Re: Unicode Searching

From: Kenneth Whistler (kenw@sybase.com)
Date: Wed Apr 28 1999 - 14:53:14 EDT

Next message: Addison Phillips: "RE: Unicode Searching"
Previous message: Randy Hughes: "Unicode Searching"
Maybe in reply to: Randy Hughes: "Unicode Searching"
Next in thread: Addison Phillips: "RE: Unicode Searching"
Messages sorted by: [ date ] [ thread ] [ subject ] [ author ] [ attachment ]
Mail actions: [ respond to this message ] [ mail a new topic ]

Randy Hughes asked about a Unicode searching capability.

My first suggestion would be to get familiar with the
Unicode Collation Algorithm:

http://www.unicode.org/unicode/reports/tr10/

The language-specific and cultural convention issues you
run into in searching are very closely related to the
problems for comparison of strings for sorting. Typically
the implementation for one can be used for the other.

The issue of what matches what (and at what level of
fuzziness) for Unicode is rather complex -- and it is
unlikely that people are going to want to have to reinvent
this wheel too many times, except for rather special-purpose
applications.

Also take a look at the technical report on Unicode Normalization
Forms:

http://www.unicode.org/unicode/reports/tr15/

Normalization addresses the issue of collapsing down different
canonical (or compatibility) equivalents into standard forms
that can be compared for equality reliably with a binary
comparison.
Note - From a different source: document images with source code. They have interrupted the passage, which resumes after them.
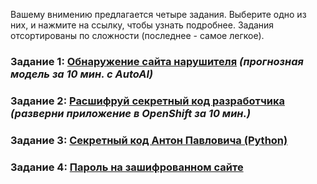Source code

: Вашему внимению предлагается четыре задания. Выберите одно из них, и нажмите на ссылку, чтобы узнать подробнее. Задания отсортированы по сложности (последнее - самое легкое).

### Задание 1: [Обнаружение сайта нарушителя](challenges/01.Network_intrusion.md) *(прогнозная модель за 10 мин. с AutoAI)*

### Задание 2: [Расшифруй секретный код разработчика](challenges/02.Openshift.md) *(разверни приложение в OpenShift за 10 мин.)*

### Задание 3: [Секретный код Антон Павловича (Python)](challenges/03.Secret_code.md)

### Задание 4: [Пароль на зашифрованном сайте](challenges/04.Find_URL.md)
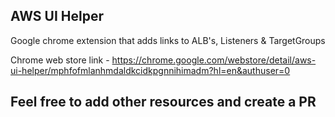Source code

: ## AWS UI Helper

Google chrome extension that adds links to ALB's, Listeners & TargetGroups

Chrome web store link - https://chrome.google.com/webstore/detail/aws-ui-helper/mphfofmlanhmdaldkcidkpgnnihimadm?hl=en&authuser=0

## Feel free to add other resources and create a PR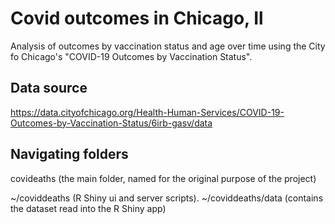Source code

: # Covid outcomes in Chicago, Il

Analysis of outcomes by vaccination status and age over time using the City fo Chicago's "COVID-19 Outcomes by Vaccination Status". 

## Data source 

https://data.cityofchicago.org/Health-Human-Services/COVID-19-Outcomes-by-Vaccination-Status/6irb-gasv/data

## Navigating folders

covideaths (the main folder, named for the original purpose of the project) 

~/coviddeaths (R Shiny ui and server scripts).
~/coviddeaths/data (contains the dataset read into the R Shiny app)
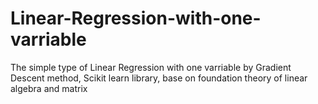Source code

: # Linear-Regression-with-one-varriable
The simple type of Linear Regression with one varriable by Gradient Descent method, Scikit learn library, base on foundation theory of linear algebra and matrix
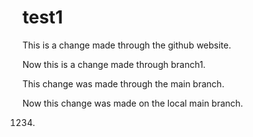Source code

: # test1

This is a change made through the github website.

Now this is a change made through branch1.

This change was made through the main branch.

Now this change was made on the local main branch.

1234.

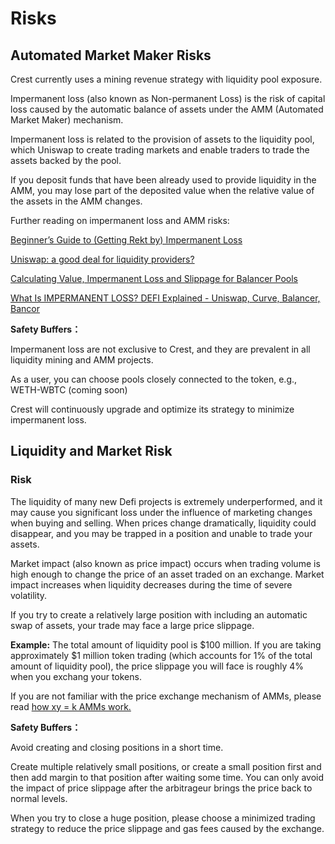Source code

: # Risks

## Automated Market Maker Risks

Crest currently uses a mining revenue strategy with liquidity pool exposure.

Impermanent loss (also known as Non-permanent Loss) is the risk of capital loss caused by the automatic balance of assets under the AMM (Automated Market Maker) mechanism.

Impermanent loss is related to the provision of assets to the liquidity pool, which Uniswap to create trading markets and enable traders to trade the assets backed by the pool.

If you deposit funds that have been already used to provide liquidity in the AMM, you may lose part of the deposited value when the relative value of the assets in the AMM changes.

Further reading on impermanent loss and AMM risks:

[Beginner’s Guide to (Getting Rekt by) Impermanent Loss](https://blog.bancor.network/beginners-guide-to-getting-rekt-by-impermanent-loss-7c9510cb2f22)

[Uniswap: a good deal for liquidity providers?](https://medium.com/@pintail/uniswap-a-good-deal-for-liquidity-providers-104c0b6816f2)

[Calculating Value, Impermanent Loss and Slippage for Balancer Pools](https://medium.com/balancer-protocol/calculating-value-impermanent-loss-and-slippage-for-balancer-pools-4371a21f1a86)

[What Is IMPERMANENT LOSS? DEFI Explained - Uniswap, Curve, Balancer, Bancor](https://www.youtube.com/watch?v=8XJ1MSTEuU0)



**Safety Buffers：**

Impermanent loss are not exclusive to Crest, and they are prevalent in all liquidity mining and AMM projects.

As a user, you can choose pools closely connected to the token, e.g., WETH-WBTC (coming soon)

Crest will continuously upgrade and optimize its strategy to minimize impermanent loss.

## Liquidity and Market Risk

### **Risk**

The liquidity of many new Defi projects is extremely underperformed, and it may cause you significant loss under the influence of marketing changes when buying and selling. When prices change dramatically, liquidity could disappear, and you may be trapped in a position and unable to trade your assets.

Market impact (also known as price impact) occurs when trading volume is high enough to change the price of an asset traded on an exchange. Market impact increases when liquidity decreases during the time of severe volatility.

If you try to create a relatively large position with including an automatic swap of assets, your trade may face a large price slippage.

**Example:** The total amount of liquidity pool is $100 million. If you are taking approximately $1 million token trading (which accounts for 1% of the total amount of  liquidity pool), the price slippage you will face is roughly 4%  when you exchang your tokens.

If you are not familiar with the price exchange mechanism of AMMs, please read [how xy = k AMMs work.](https://medium.com/finnexus/understanding-the-xyk-model-of-pooled-liquidity-7340fdc20d9c)

**Safety Buffers：**

Avoid creating and closing positions in a short time.

Create multiple relatively small positions, or create a small position first and then add margin to that position after waiting some time. You can only avoid the impact of price slippage after the arbitrageur brings the price back to normal levels.

When you try to close a huge position, please choose a minimized trading strategy to reduce the price slippage and gas fees caused by the exchange.
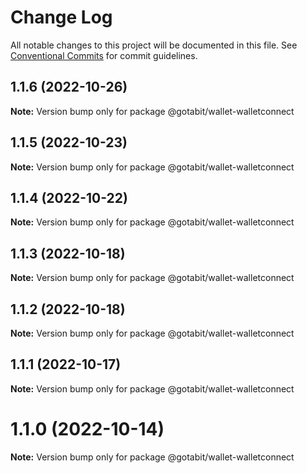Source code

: # Change Log

All notable changes to this project will be documented in this file.
See [Conventional Commits](https://conventionalcommits.org) for commit guidelines.

## 1.1.6 (2022-10-26)

**Note:** Version bump only for package @gotabit/wallet-walletconnect





## 1.1.5 (2022-10-23)

**Note:** Version bump only for package @gotabit/wallet-walletconnect





## 1.1.4 (2022-10-22)

**Note:** Version bump only for package @gotabit/wallet-walletconnect





## 1.1.3 (2022-10-18)

**Note:** Version bump only for package @gotabit/wallet-walletconnect





## 1.1.2 (2022-10-18)

**Note:** Version bump only for package @gotabit/wallet-walletconnect





## 1.1.1 (2022-10-17)

**Note:** Version bump only for package @gotabit/wallet-walletconnect





# 1.1.0 (2022-10-14)

**Note:** Version bump only for package @gotabit/wallet-walletconnect
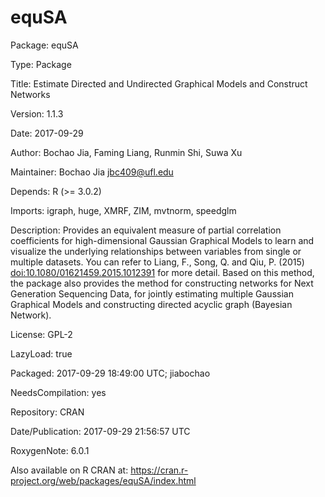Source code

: # equSA

Package: equSA

Type: Package

Title: Estimate Directed and Undirected Graphical Models and Construct
        Networks
        
Version: 1.1.3

Date: 2017-09-29

Author: Bochao Jia, Faming Liang, Runmin Shi, Suwa Xu

Maintainer: Bochao Jia <jbc409@ufl.edu>

Depends: R (>= 3.0.2)

Imports: igraph, huge, XMRF, ZIM, mvtnorm, speedglm

Description: Provides an equivalent measure of partial correlation coefficients for high-dimensional Gaussian Graphical Models to learn and visualize the underlying relationships between variables from single or multiple datasets. You can refer to Liang, F., Song, Q. and Qiu, P. (2015) <doi:10.1080/01621459.2015.1012391> for more detail. Based on this method, the package also provides the method for constructing networks for Next Generation Sequencing Data, for jointly estimating multiple Gaussian Graphical Models and constructing directed acyclic graph (Bayesian Network).

License: GPL-2

LazyLoad: true

Packaged: 2017-09-29 18:49:00 UTC; jiabochao

NeedsCompilation: yes

Repository: CRAN

Date/Publication: 2017-09-29 21:56:57 UTC

RoxygenNote: 6.0.1

Also available on R CRAN at: https://cran.r-project.org/web/packages/equSA/index.html

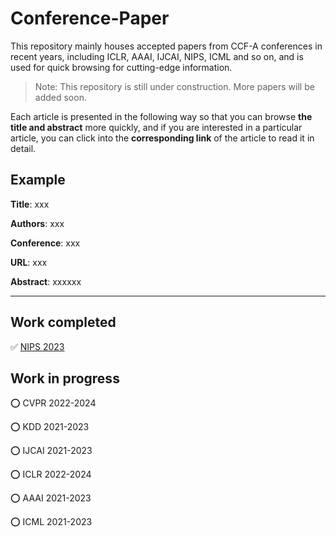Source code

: # Conference-Paper
This repository mainly houses accepted papers from CCF-A conferences in recent years, including ICLR, AAAI, IJCAI, NIPS, ICML and so on, and is used for quick browsing for cutting-edge information.

> Note: This repository is still under construction. More papers will be added soon.

Each article is presented in the following way so that you can browse **the title and abstract** more quickly, and if you are interested in a particular article, you can click into the **corresponding link** of the article to read it in detail.



## Example

**Title**: xxx

**Authors**: xxx

**Conference**:  xxx

**URL**: xxx

**Abstract**: xxxxxx

----



## Work completed

:white_check_mark: [NIPS 2023](NIPS/2023/)



## Work in progress

:o: CVPR 2022-2024

:o: KDD 2021-2023

:o: IJCAI 2021-2023

:o: ICLR 2022-2024

:o: AAAI 2021-2023

:o: ICML 2021-2023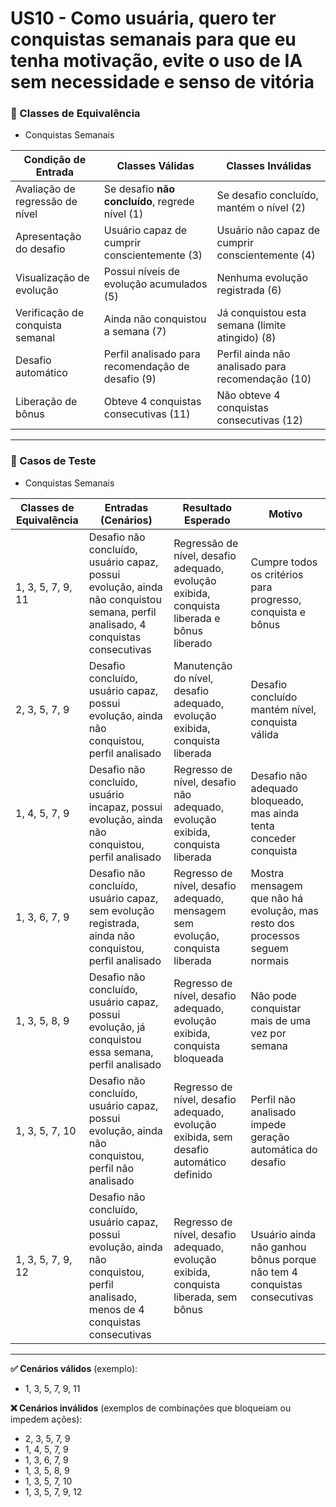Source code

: # US10 - Como usuária, quero ter conquistas semanais para que eu tenha motivação, evite o uso de IA sem necessidade e senso de vitória

### 📘 Classes de Equivalência

* Conquistas Semanais

| **Condição de Entrada**          | **Classes Válidas**                               | **Classes Inválidas**                             |
| -------------------------------- | ------------------------------------------------- | ------------------------------------------------- |
| Avaliação de regressão de nível  | Se desafio **não concluído**, regrede nível (1)   | Se desafio concluído, mantém o nível (2)          |
| Apresentação do desafio          | Usuário capaz de cumprir conscientemente (3)      | Usuário não capaz de cumprir conscientemente (4)  |
| Visualização de evolução         | Possui níveis de evolução acumulados (5)          | Nenhuma evolução registrada (6)                   |
| Verificação de conquista semanal | Ainda não conquistou a semana (7)                 | Já conquistou esta semana (limite atingido) (8)   |
| Desafio automático               | Perfil analisado para recomendação de desafio (9) | Perfil ainda não analisado para recomendação (10) |
| Liberação de bônus               | Obteve 4 conquistas consecutivas (11)             | Não obteve 4 conquistas consecutivas (12)         |

---


### 🧪 Casos de Teste

* Conquistas Semanais

| **Classes de Equivalência** | **Entradas (Cenários)**                                                                                                           | **Resultado Esperado**                                                                      | **Motivo**                                                                  |
| --------------------------- | --------------------------------------------------------------------------------------------------------------------------------- | ------------------------------------------------------------------------------------------- | --------------------------------------------------------------------------- |
| 1, 3, 5, 7, 9, 11           | Desafio não concluído, usuário capaz, possui evolução, ainda não conquistou semana, perfil analisado, 4 conquistas consecutivas   | Regressão de nível, desafio adequado, evolução exibida, conquista liberada e bônus liberado | Cumpre todos os critérios para progresso, conquista e bônus                 |
| 2, 3, 5, 7, 9               | Desafio concluído, usuário capaz, possui evolução, ainda não conquistou, perfil analisado                                         | Manutenção do nível, desafio adequado, evolução exibida, conquista liberada                 | Desafio concluído mantém nível, conquista válida                            |
| 1, 4, 5, 7, 9               | Desafio não concluído, usuário incapaz, possui evolução, ainda não conquistou, perfil analisado                                   | Regresso de nível, desafio não adequado, evolução exibida, conquista liberada               | Desafio não adequado bloqueado, mas ainda tenta conceder conquista          |
| 1, 3, 6, 7, 9               | Desafio não concluído, usuário capaz, sem evolução registrada, ainda não conquistou, perfil analisado                             | Regresso de nível, desafio adequado, mensagem sem evolução, conquista liberada              | Mostra mensagem que não há evolução, mas resto dos processos seguem normais |
| 1, 3, 5, 8, 9               | Desafio não concluído, usuário capaz, possui evolução, já conquistou essa semana, perfil analisado                                | Regresso de nível, desafio adequado, evolução exibida, conquista bloqueada                  | Não pode conquistar mais de uma vez por semana                              |
| 1, 3, 5, 7, 10              | Desafio não concluído, usuário capaz, possui evolução, ainda não conquistou, perfil não analisado                                 | Regresso de nível, desafio adequado, evolução exibida, sem desafio automático definido      | Perfil não analisado impede geração automática do desafio                   |
| 1, 3, 5, 7, 9, 12           | Desafio não concluído, usuário capaz, possui evolução, ainda não conquistou, perfil analisado, menos de 4 conquistas consecutivas | Regresso de nível, desafio adequado, evolução exibida, conquista liberada, sem bônus        | Usuário ainda não ganhou bônus porque não tem 4 conquistas consecutivas     |

---

**✅ Cenários válidos** (exemplo):

* 1, 3, 5, 7, 9, 11

**❌ Cenários inválidos** (exemplos de combinações que bloqueiam ou impedem ações):

* 2, 3, 5, 7, 9
* 1, 4, 5, 7, 9
* 1, 3, 6, 7, 9
* 1, 3, 5, 8, 9
* 1, 3, 5, 7, 10
* 1, 3, 5, 7, 9, 12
This is also relevant to design of Unicode searching.

--Ken Whistler

Next message: Addison Phillips: "RE: Unicode Searching"
Previous message: Randy Hughes: "Unicode Searching"
Maybe in reply to: Randy Hughes: "Unicode Searching"
Next in thread: Addison Phillips: "RE: Unicode Searching"
Messages sorted by: [ date ] [ thread ] [ subject ] [ author ] [ attachment ]
Mail actions: [ respond to this message ] [ mail a new topic ]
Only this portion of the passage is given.